Elle ne ménage point nos peines. Et nos travails. Elle compte
Que nous avons toute la vie devant nous.
Comme elle se trompe. Comme elle a raison
Car n’avons-nous point toute la Vie devant nous.
La seule qui compte. Toute la vie Éternelle.

Et le vieillard n’a-t-il pas autant de vie devant soi que l’enfant au berceau.

Sinon plus. Car pour l’enfant au berceau la Vie éternelle,
La seule qui compte est masquée par cette misérable vie

Qu’il a devant lui. D’abord. Qui est devant. Par cette misérable vie terrestre.
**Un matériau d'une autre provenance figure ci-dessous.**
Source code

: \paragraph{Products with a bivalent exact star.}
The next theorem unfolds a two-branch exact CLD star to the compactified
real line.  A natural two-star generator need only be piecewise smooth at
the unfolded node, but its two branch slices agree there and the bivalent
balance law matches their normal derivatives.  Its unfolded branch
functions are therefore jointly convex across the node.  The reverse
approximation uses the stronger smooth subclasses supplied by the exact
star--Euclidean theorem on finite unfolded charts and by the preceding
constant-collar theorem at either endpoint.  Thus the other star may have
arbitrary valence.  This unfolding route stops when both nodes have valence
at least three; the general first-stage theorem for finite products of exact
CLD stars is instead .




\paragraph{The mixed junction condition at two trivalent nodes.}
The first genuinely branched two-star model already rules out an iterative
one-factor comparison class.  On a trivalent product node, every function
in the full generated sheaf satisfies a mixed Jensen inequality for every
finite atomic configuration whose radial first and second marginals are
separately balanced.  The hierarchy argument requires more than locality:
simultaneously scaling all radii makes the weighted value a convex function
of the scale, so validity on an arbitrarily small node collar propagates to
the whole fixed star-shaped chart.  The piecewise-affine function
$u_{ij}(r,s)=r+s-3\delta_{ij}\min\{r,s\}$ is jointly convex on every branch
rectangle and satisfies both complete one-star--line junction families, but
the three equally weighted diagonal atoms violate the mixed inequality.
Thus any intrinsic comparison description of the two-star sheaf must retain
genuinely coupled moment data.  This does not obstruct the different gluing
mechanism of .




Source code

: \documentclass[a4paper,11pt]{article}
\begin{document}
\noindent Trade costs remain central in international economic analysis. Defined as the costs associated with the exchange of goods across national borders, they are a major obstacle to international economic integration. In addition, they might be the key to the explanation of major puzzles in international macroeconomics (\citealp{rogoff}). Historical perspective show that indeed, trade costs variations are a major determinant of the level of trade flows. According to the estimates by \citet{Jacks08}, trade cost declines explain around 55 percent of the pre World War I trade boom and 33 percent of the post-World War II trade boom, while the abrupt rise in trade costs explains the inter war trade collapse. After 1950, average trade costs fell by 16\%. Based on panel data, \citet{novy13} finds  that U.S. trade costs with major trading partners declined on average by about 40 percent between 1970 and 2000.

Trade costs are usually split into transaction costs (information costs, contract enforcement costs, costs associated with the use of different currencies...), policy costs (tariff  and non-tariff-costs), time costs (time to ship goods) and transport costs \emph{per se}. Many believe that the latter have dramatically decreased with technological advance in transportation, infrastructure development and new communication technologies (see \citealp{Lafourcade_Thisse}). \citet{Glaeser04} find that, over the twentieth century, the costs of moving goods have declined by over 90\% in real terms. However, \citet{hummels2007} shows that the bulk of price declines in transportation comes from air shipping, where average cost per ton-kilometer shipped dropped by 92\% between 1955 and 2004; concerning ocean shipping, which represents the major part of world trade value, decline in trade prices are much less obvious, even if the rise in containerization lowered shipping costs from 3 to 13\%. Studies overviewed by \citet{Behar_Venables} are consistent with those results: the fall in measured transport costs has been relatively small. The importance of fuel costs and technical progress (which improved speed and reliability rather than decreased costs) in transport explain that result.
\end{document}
Il faudra qu’il traverse. Il faudra qu’il passe par toute cette misérable vie terrestre

Avant d’arriver, avant d’atteindre, pour atteindre à la Vie
À la seule vie qui compte. Mais le vieillard il a de la chance.
Prudent il a mis derrière lui cette misérable vie
Qui lui masquait la Vie éternelle

À présent il est débarrassé. Il a mis derrière lui ce qui était devant.

Il voit clair. Il est plein de vie. Entre la vie et lui il n’y a plus rien. Il est au bord de la lumière.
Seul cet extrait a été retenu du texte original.